Though this doesn’t conclude anything new compared to the previous section, this shows how we can use a second-order approximation for \(\rho\) to derive an update rule.

KL Divergence

Now, Euclidean space is great, but sometimes Euclidean space isn’t always that great:

Why KL? Ex 1


In the two images, we see two Gaussians (coloured orange and blue)(example taken from here).

If we parameterize the Gaussians by their parameters (i.e their mean value \(\mu\)) then both examples have the same Euclidean distance between them (shown in red). This is called parameter space. However, we see that the distributions in the first image are much closer than the ones in the second.

Ideally, we would want a smaller metric for the first image than the second image.

To achieve this, a better measurement would be to use the KL-Divergence between the distributions. This measures the distance in distribution space.

Why KL? Ex 2

Another reason we may prefer KL Divergence over Euclidean distance is that it minimizes the change of our model’s output directly. For example, if we were to only minimize the change of our weights, a small change in our weights may lead to a large difference in our model’s predictions which we wouldn’t want.


More formally, KL-Divergence (\(D_{KL}\)) measures the distance between two distributions \(p(x \vert \theta')\) and \(p(x \vert \theta)\) which are parameterized by \(\theta'\) and \(\theta\) and is defined as:

\[\begin{align*} D_{KL}[p(x \vert \theta) \| p(x \vert \theta')] &= \sum_x p(x|\theta) [\log \dfrac{p(x \vert \theta)}{p(x \vert \theta')}] \\ &= \sum_x p(x|\theta) [\log p(x \vert \theta) - \log p(x \vert \theta')] \\ &= \mathbb{E}_{p(x \vert \theta)} [\log p(x \vert \theta) - \log p(x \vert \theta')] \\ \end{align*}\]

Note: \(D_{KL}\) cannot be applied to neural networks with weights \(w\) because it measures the distance between distributions, which \(w\) is not. To show this difference we will let \(\theta^{(k)}\) parameterize some distribution \(p(x \vert \theta^{(k)})\) at the \(k\)-th step of optimization.

Teaser: We’ll see how to apply this to neural nets later ;)

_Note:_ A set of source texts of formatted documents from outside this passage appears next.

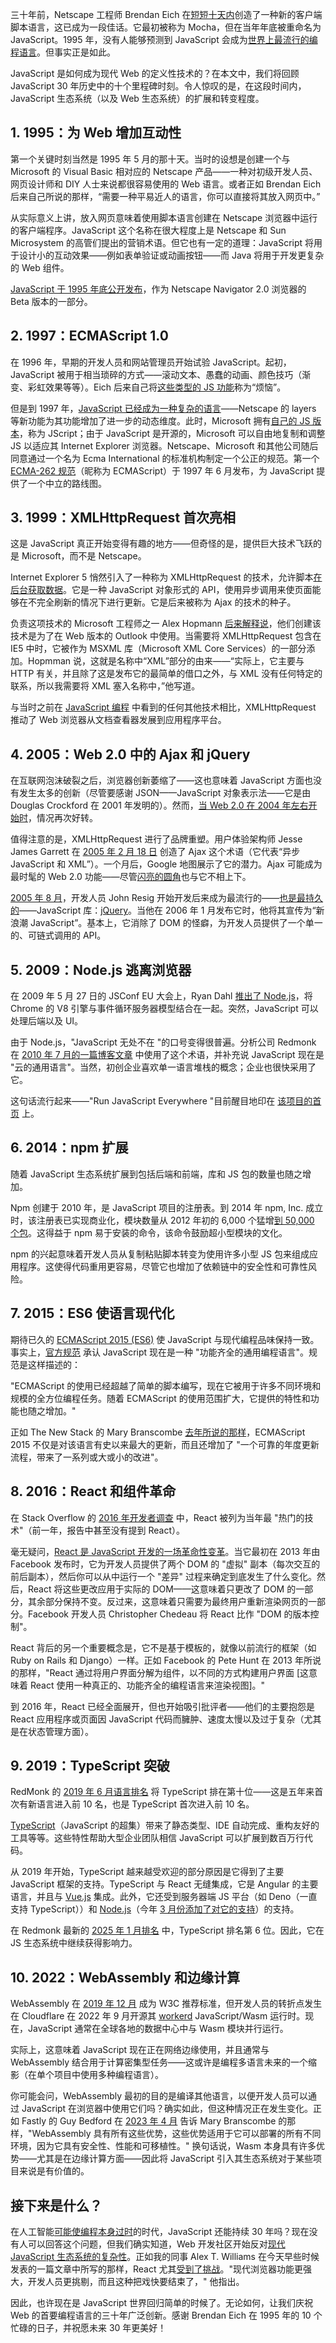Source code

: 三十年前，Netscape 工程师 Brendan Eich 在[短短十天内](https://thenewstack.io/brendan-eich-on-creating-javascript-in-10-days-and-what-hed-do-differently-today/)创造了一种新的客户端脚本语言，这已成为一段佳话。它最初被称为 Mocha，但在当年年底被重命名为 JavaScript。1995 年，没有人能够预测到 JavaScript 会成为[世界上最流行的编程语言](https://survey.stackoverflow.co/2024/technology#most-popular-technologies)。但事实正是如此。

JavaScript 是如何成为现代 Web 的定义性技术的？在本文中，我们将回顾 JavaScript 30 年历史中的十个里程碑时刻。令人惊叹的是，在这段时间内，JavaScript 生态系统（以及 Web 生态系统）的扩展和转变程度。

## **1. 1995：为 Web 增加互动性**

第一个关键时刻当然是 1995 年 5 月的那十天。当时的设想是创建一个与 Microsoft 的 Visual Basic 相对应的 Netscape 产品——一种对初级开发人员、网页设计师和 DIY 人士来说都很容易使用的 Web 语言。或者正如 Brendan Eich 后来自己所说的那样，“需要一种平易近人的语言，你可以直接将其放入网页中。”

从实际意义上讲，放入网页意味着使用脚本语言创建在 Netscape 浏览器中运行的客户端程序。JavaScript 这个名称在很大程度上是 Netscape 和 Sun Microsystem 的高管们提出的营销术语。但它也有一定的道理：JavaScript 将用于设计小的互动效果——例如表单验证或动画按钮——而 Java 将用于开发更复杂的 Web 组件。

[JavaScript 于 1995 年底公开发布](https://cybercultural.com/p/1995-the-birth-of-javascript/)，作为 Netscape Navigator 2.0 浏览器的 Beta 版本的一部分。

## **2. 1997：ECMAScript 1.0**

在 1996 年，早期的开发人员和网站管理员开始试验 JavaScript。起初，JavaScript 被用于相当琐碎的方式——滚动文本、愚蠢的动画、颜色技巧（渐变、彩虹效果等等）。Eich 后来自己将[这些类型的 JS 功能](https://cybercultural.com/p/1996-javascript-annoyances-and-meeting-the-dom/)称为“烦恼”。

但是到 1997 年，[JavaScript 已经成为一种复杂的语言](https://cybercultural.com/p/1997-javascript-apps-dynamic-web/)——Netscape 的 layers 等新功能为其功能增加了进一步的动态维度。此时，Microsoft 拥有[自己的 JS 版本](https://cybercultural.com/p/1996-microsoft-activates-the-internet-with-activex-jscript/)，称为 JScript；由于 JavaScript 是开源的，Microsoft 可以自由地复制和调整 JS 以适应其 Internet Explorer 浏览器。Netscape、Microsoft 和其他公司随后同意通过一个名为 Ecma International 的标准机构制定一个公正的规范。第一个 [ECMA-262 规范](https://ecma-international.org/wp-content/uploads/ECMA-262_1st_edition_june_1997.pdf)（昵称为 ECMAScript）于 1997 年 6 月发布，为 JavaScript 提供了一个中立的路线图。

## **3. 1999：XMLHttpRequest 首次亮相**

这是 JavaScript 真正开始变得有趣的地方——但奇怪的是，提供巨大技术飞跃的是 Microsoft，而不是 Netscape。

Internet Explorer 5 悄然引入了一种称为 XMLHttpRequest 的技术，允许脚本[在后台获取数据](https://medium.com/@mohamedtayee3/make-an-http-request-in-javascript-with-xmlhttprequest-xhr-e08f8c79a9d1)。它是一种 JavaScript 对象形式的 API，使用异步调用来使页面能够在不完全刷新的情况下进行更新。它是后来被称为 Ajax 的技术的种子。

负责这项技术的 Microsoft 工程师之一 Alex Hopmann [后来解释说](https://web.archive.org/web/20090130092236/http://www.alexhopmann.com/xmlhttp.htm)，他们创建该技术是为了在 Web 版本的 Outlook 中使用。当需要将 XMLHttpRequest 包含在 IE5 中时，它被作为 MSXML 库（Microsoft XML Core Services）的一部分添加。Hopmman 说，这就是名称中“XML”部分的由来——“实际上，它主要与 HTTP 有关，并且除了这是发布它的最简单的借口之外，与 XML 没有任何特定的联系，所以我需要将 XML 塞入名称中，”他写道。

与当时之前在 [JavaScript 编程](https://thenewstack.io/javascript/ "JavaScript programming") 中看到的任何其他技术相比，XMLHttpRequest 推动了 Web 浏览器从文档查看器发展到应用程序平台。

## **4. 2005：Web 2.0 中的 Ajax 和 jQuery**

在互联网泡沫破裂之后，浏览器创新萎缩了——这也意味着 JavaScript 方面也没有发生太多的创新（尽管要感谢 JSON——JavaScript 对象表示法——它是由 Douglas Crockford 在 2001 年发明的）。然而，[当 Web 2.0 在 2004 年左右开始时](https://cybercultural.com/p/003-the-first-web-20-conference-2004/)，情况再次好转。

值得注意的是，XMLHttpRequest 进行了品牌重塑。用户体验架构师 Jesse James Garrett 在 [2005 年 2 月 18 日](https://designftw.mit.edu/lectures/apis/ajax_adaptive_path.pdf) 创造了 Ajax 这个术语（它代表“异步 JavaScript 和 XML”）。一个月后，Google 地图展示了它的潜力。Ajax 可能成为最时髦的 Web 2.0 功能——尽管[闪亮的圆角](https://jonathannicol.com/blog/2006/10/21/the-visual-design-of-web-20/)也与它不相上下。

[2005 年 8 月](https://www.slideshare.net/slideshow/history-of-jquery/151586#4)，开发人员 John Resig 开始开发后来成为最流行的——[也是最持久的](https://thenewstack.io/why-outdated-jquery-is-still-the-dominant-javascript-library/)——JavaScript 库：[jQuery](https://en.wikipedia.org/wiki/JQuery)。当他在 2006 年 1 月发布它时，他将其宣传为“新浪潮 JavaScript”。基本上，它消除了 DOM 的怪癖，为开发人员提供了一个单一的、可链式调用的 API。

## **5. 2009：Node.js 逃离浏览器**

在 2009 年 5 月 27 日的 JSConf EU 大会上，Ryan Dahl [推出了 Node.js](https://www.youtube.com/watch?v=ztspvPYybIY)，将 Chrome 的 V8 引擎与事件循环服务器模型结合在一起。突然，JavaScript 可以处理后端以及 UI。

由于 Node.js，"JavaScript 无处不在 "的口号变得很普遍。分析公司 Redmonk 在 [2010 年 7 月的一篇博客文章](https://redmonk.com/cote/2010/07/29/makeall007/) 中使用了这个术语，并补充说 JavaScript 现在是 "云的通用语言"。当然，初创企业喜欢单一语言堆栈的概念；企业也很快采用了它。

这句话流行起来——"Run JavaScript Everywhere "目前醒目地印在 [该项目的首页](https://nodejs.org/en) 上。

## **6. 2014：npm 扩展**

随着 JavaScript 生态系统扩展到包括后端和前端，库和 JS 包的数量也随之增加。

Npm 创建于 2010 年，是 JavaScript 项目的注册表。到 2014 年 npm, Inc. 成立时，该注册表已实现商业化，模块数量从 2012 年初的 6,000 个猛增[到 50,000 个包](https://blog.npmjs.org/post/156076312840/search-update.html)。这得益于 npm 易于安装的命令，该命令鼓励超小型模块的文化。

npm 的兴起意味着开发人员从复制粘贴脚本转变为使用许多小型 JS 包来组成应用程序。这使得代码重用更容易，尽管它也增加了依赖链中的安全性和可靠性风险。

## **7. 2015：ES6 使语言现代化**

期待已久的 [ECMAScript 2015 (ES6)](https://ecma-international.org/wp-content/uploads/ECMA-262_6th_edition_june_2015.pdf) 使 JavaScript 与现代编程品味保持一致。事实上，[官方规范](https://262.ecma-international.org/6.0/index.html#sec-scope) 承认 JavaScript 现在是一种 "功能齐全的通用编程语言"。规范是这样描述的：

"ECMAScript 的使用已经超越了简单的脚本编写，现在它被用于许多不同环境和规模的全方位编程任务。随着 ECMAScript 的使用范围扩大，它提供的特性和功能也随之增加。"

正如 The New Stack 的 Mary Branscombe [去年所说的那样](https://thenewstack.io/inside-ecmascript-javascript-standard-gets-an-extra-stage/)，ECMAScript 2015 不仅是对该语言有史以来最大的更新，而且还增加了 "一个可靠的年度更新流程，带来了一系列或大或小的改进"。

## **8. 2016：React 和组件革命**

在 Stack Overflow 的 [2016 年开发者调查](https://survey.stackoverflow.co/2016) 中，React 被列为当年最 "热门的技术"（前一年，报告中甚至没有提到 React）。

毫无疑问，[React 是 JavaScript 开发的一场革命性变革](https://thenewstack.io/after-a-decade-of-react-is-frontend-a-post-react-world-now/)。当它最初在 2013 年由 Facebook 发布时，它为开发人员提供了两个 DOM 的 "虚拟" 副本（每次交互的前后副本），然后你可以从中运行一个 "差异" 过程来确定到底发生了什么变化。然后，React 将这些更改应用于实际的 DOM——这意味着只更改了 DOM 的一部分，其余部分保持不变。反过来，这意味着只需要为最终用户重新渲染网页的一部分。Facebook 开发人员 Christopher Chedeau 将 React 比作 "DOM 的版本控制"。

React 背后的另一个重要概念是，它不是基于模板的，就像以前流行的框架（如 Ruby on Rails 和 Django）一样。正如 Facebook 的 Pete Hunt 在 2013 年所说的那样，"React 通过将用户界面分解为组件，以不同的方式构建用户界面 [这意味着 React 使用一种真正的、功能齐全的编程语言来渲染视图]。"

到 2016 年，React 已经全面展开，但也开始吸引批评者——他们的主要抱怨是 React 应用程序或页面因 JavaScript 代码而臃肿、速度太慢以及过于复杂（尤其是在状态管理方面）。

## **9. 2019：TypeScript 突破**

RedMonk 的 [2019 年 6 月语言排名](https://redmonk.com/sogrady/2019/07/18/language-rankings-6-19/) 将 TypeScript 排在第十位——这是五年来首次有新语言进入前 10 名，也是 TypeScript 首次进入前 10 名。

[TypeScript](https://thenewstack.io/what-is-typescript/)（JavaScript 的超集）带来了静态类型、IDE 自动完成、重构友好的工具等等。这些特性帮助大型企业团队相信 JavaScript 可以扩展到数百万行代码。

从 2019 年开始，TypeScript 越来越受欢迎的部分原因是它得到了主要 JavaScript 框架的支持。TypeScript 与 React 无缝集成，它是 Angular 的主要语言，并且与 [Vue.js](http://vue.js) 集成。此外，它还受到服务器端 JS 平台（如 Deno（一直支持 TypeScript））和 [Node.js](http://node.js)（今年 [3 月份添加了对它的支持](https://thenewstack.io/denos-response-to-nodes-recent-support-for-typescript/)）的支持。

在 Redmonk 最新的 [2025 年 1 月排名](https://redmonk.com/sogrady/2025/06/18/language-rankings-1-25/) 中，TypeScript 排名第 6 位。因此，它在 JS 生态系统中继续获得影响力。

## **10. 2022：WebAssembly 和边缘计算**

WebAssembly 在 [2019 年 12 月](https://www.w3.org/2019/12/pressrelease-wasm-rec.html.en) 成为 W3C 推荐标准，但开发人员的转折点发生在 Cloudflare 在 2022 年 9 月开源其 [workerd](https://blog.cloudflare.com/workerd-open-source-workers-runtime/) JavaScript/Wasm 运行时。现在，JavaScript 通常在全球各地的数据中心中与 Wasm 模块并行运行。

实际上，这意味着 JavaScript 现在正在网络边缘使用，并且通常与 WebAssembly 结合用于计算密集型任务——这或许是编程多语言未来的一个缩影（在单个项目中使用多种编程语言）。

你可能会问，WebAssembly 最初的目的是编译其他语言，以便开发人员可以通过 JavaScript 在浏览器中使用它们吗？确实如此，但这种情况正在发生变化。正如 Fastly 的 Guy Bedford 在 [2023 年 4 月](https://thenewstack.io/webassembly/will-javascript-become-the-most-popular-webassembly-language/) 告诉 Mary Branscombe 的那样，"WebAssembly 具有所有这些优势，这些优势适用于它可以部署的所有不同环境，因为它具有安全性、性能和可移植性。" 换句话说，Wasm 本身具有许多优势——尤其是在边缘计算方面——因此将 JavaScript 引入其生态系统对于某些项目来说是有价值的。

## **接下来是什么？**

在人工智能[可能使编程本身过时](https://thenewstack.io/coding-sucks-anyway-matt-welsh-on-the-end-of-programming/)的时代，JavaScript 还能持续 30 年吗？现在没有人可以回答这个问题，但我们确实知道，Web 开发社区开始反对[现代 JavaScript 生态系统的复杂性](https://thenewstack.io/developers-rail-against-javascript-merchants-of-complexity/)。正如我的同事 Alex T. Williams 在今天早些时候发表的一篇文章中所写的那样，React 尤其[受到了挑战](https://thenewstack.io/why-react-is-no-longer-the-undisputed-champion-of-javascript/)。"现代浏览器功能更强大，开发人员更挑剔，而且这种把戏快要结束了，" 他指出。

因此，也许现在是 JavaScript 世界回归简单的时候了。无论如何，让我们庆祝 Web 的首要编程语言的三十年广泛创新。感谢 Brendan Eich 在 1995 年的 10 个忙碌的日子，并祝愿未来 30 年更美好！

Lets assume were minimizing a loss function \(L\) parameterized by \(\theta\) and that we want \(\theta^{(k)}\) and \(\theta^{(k+1)}\) to be close across steps. Then we can let \(\rho(\theta^{(k)}, \theta^{(k+1)}) = D_{KL}(p_{\theta^{(k)}} \| p_{\theta^{(k+1)}})\) where \(p_{\theta^{(k)}} = p(x \vert \theta^{(k)})\). And so, we will want to solve for:

\[\begin{align*} \theta^* = \text{prox}_{L, \lambda}(\theta^{(k)}) =& \underset{\theta^{(k+1)}}{\text{argmin}} [ L(\theta^{(k+1)}) + \lambda \rho(\theta^{(k)}, \theta^{(k+1)}) ] \\ =& \underset{\theta^{(k+1)}}{\text{argmin}} [ L(\theta^{(k+1)}) + \lambda D_{KL}(p_{\theta^{(k)}} \| p_{\theta^{(k+1)}}) ] \\ \end{align*}\]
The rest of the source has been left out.